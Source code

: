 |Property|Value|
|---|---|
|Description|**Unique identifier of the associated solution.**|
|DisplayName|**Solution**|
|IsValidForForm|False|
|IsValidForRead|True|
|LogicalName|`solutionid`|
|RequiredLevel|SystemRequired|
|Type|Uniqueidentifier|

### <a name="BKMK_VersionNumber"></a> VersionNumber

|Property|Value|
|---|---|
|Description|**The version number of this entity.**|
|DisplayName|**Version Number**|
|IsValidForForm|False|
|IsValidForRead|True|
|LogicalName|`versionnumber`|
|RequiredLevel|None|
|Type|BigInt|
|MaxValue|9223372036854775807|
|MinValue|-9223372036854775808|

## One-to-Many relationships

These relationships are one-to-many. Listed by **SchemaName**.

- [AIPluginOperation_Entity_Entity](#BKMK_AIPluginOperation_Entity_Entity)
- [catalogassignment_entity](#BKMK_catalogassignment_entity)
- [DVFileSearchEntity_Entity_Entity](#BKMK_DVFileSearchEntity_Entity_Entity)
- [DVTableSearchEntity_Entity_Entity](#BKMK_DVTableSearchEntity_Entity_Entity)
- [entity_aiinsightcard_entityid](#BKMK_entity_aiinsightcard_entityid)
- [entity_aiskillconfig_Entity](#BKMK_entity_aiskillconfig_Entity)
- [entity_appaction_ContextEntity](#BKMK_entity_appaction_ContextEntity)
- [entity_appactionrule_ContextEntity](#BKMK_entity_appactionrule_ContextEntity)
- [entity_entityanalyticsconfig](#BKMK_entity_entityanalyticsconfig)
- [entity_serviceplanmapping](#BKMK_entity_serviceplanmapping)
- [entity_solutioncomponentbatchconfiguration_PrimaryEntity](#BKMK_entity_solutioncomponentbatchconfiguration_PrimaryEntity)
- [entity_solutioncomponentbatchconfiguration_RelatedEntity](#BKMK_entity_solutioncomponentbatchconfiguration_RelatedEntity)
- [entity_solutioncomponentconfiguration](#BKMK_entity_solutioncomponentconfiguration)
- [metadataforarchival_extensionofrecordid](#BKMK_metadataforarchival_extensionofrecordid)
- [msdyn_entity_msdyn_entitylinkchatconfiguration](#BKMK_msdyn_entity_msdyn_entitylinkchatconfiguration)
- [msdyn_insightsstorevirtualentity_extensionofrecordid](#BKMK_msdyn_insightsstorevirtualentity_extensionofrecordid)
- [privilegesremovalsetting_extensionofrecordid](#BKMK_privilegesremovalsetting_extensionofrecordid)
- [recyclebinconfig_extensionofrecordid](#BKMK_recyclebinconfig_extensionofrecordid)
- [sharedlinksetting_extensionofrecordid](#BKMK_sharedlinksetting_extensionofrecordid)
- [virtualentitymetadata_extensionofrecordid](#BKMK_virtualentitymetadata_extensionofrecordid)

==================================================

THE PROBLEM
Would you reproduce the whole listing above, word for word?

RESULT OF THIS EXERCISE
Source code

: |Property|Value|
|---|---|
|Description|**Unique identifier of the associated solution.**|
|DisplayName|**Solution**|
|IsValidForForm|False|
|IsValidForRead|True|
|LogicalName|`solutionid`|
|RequiredLevel|SystemRequired|
|Type|Uniqueidentifier|

### <a name="BKMK_VersionNumber"></a> VersionNumber

|Property|Value|
|---|---|
|Description|**The version number of this entity.**|
|DisplayName|**Version Number**|
|IsValidForForm|False|
|IsValidForRead|True|
|LogicalName|`versionnumber`|
|RequiredLevel|None|
|Type|BigInt|
|MaxValue|9223372036854775807|
|MinValue|-9223372036854775808|

## One-to-Many relationships

These relationships are one-to-many. Listed by **SchemaName**.

- [AIPluginOperation_Entity_Entity](#BKMK_AIPluginOperation_Entity_Entity)
- [catalogassignment_entity](#BKMK_catalogassignment_entity)
- [DVFileSearchEntity_Entity_Entity](#BKMK_DVFileSearchEntity_Entity_Entity)
- [DVTableSearchEntity_Entity_Entity](#BKMK_DVTableSearchEntity_Entity_Entity)
- [entity_aiinsightcard_entityid](#BKMK_entity_aiinsightcard_entityid)
- [entity_aiskillconfig_Entity](#BKMK_entity_aiskillconfig_Entity)
- [entity_appaction_ContextEntity](#BKMK_entity_appaction_ContextEntity)
- [entity_appactionrule_ContextEntity](#BKMK_entity_appactionrule_ContextEntity)
- [entity_entityanalyticsconfig](#BKMK_entity_entityanalyticsconfig)
- [entity_serviceplanmapping](#BKMK_entity_serviceplanmapping)
- [entity_solutioncomponentbatchconfiguration_PrimaryEntity](#BKMK_entity_solutioncomponentbatchconfiguration_PrimaryEntity)
- [entity_solutioncomponentbatchconfiguration_RelatedEntity](#BKMK_entity_solutioncomponentbatchconfiguration_RelatedEntity)
- [entity_solutioncomponentconfiguration](#BKMK_entity_solutioncomponentconfiguration)
- [metadataforarchival_extensionofrecordid](#BKMK_metadataforarchival_extensionofrecordid)
- [msdyn_entity_msdyn_entitylinkchatconfiguration](#BKMK_msdyn_entity_msdyn_entitylinkchatconfiguration)
- [msdyn_insightsstorevirtualentity_extensionofrecordid](#BKMK_msdyn_insightsstorevirtualentity_extensionofrecordid)
- [privilegesremovalsetting_extensionofrecordid](#BKMK_privilegesremovalsetting_extensionofrecordid)
- [recyclebinconfig_extensionofrecordid](#BKMK_recyclebinconfig_extensionofrecordid)
- [sharedlinksetting_extensionofrecordid](#BKMK_sharedlinksetting_extensionofrecordid)
- [virtualentitymetadata_extensionofrecordid](#BKMK_virtualentitymetadata_extensionofrecordid)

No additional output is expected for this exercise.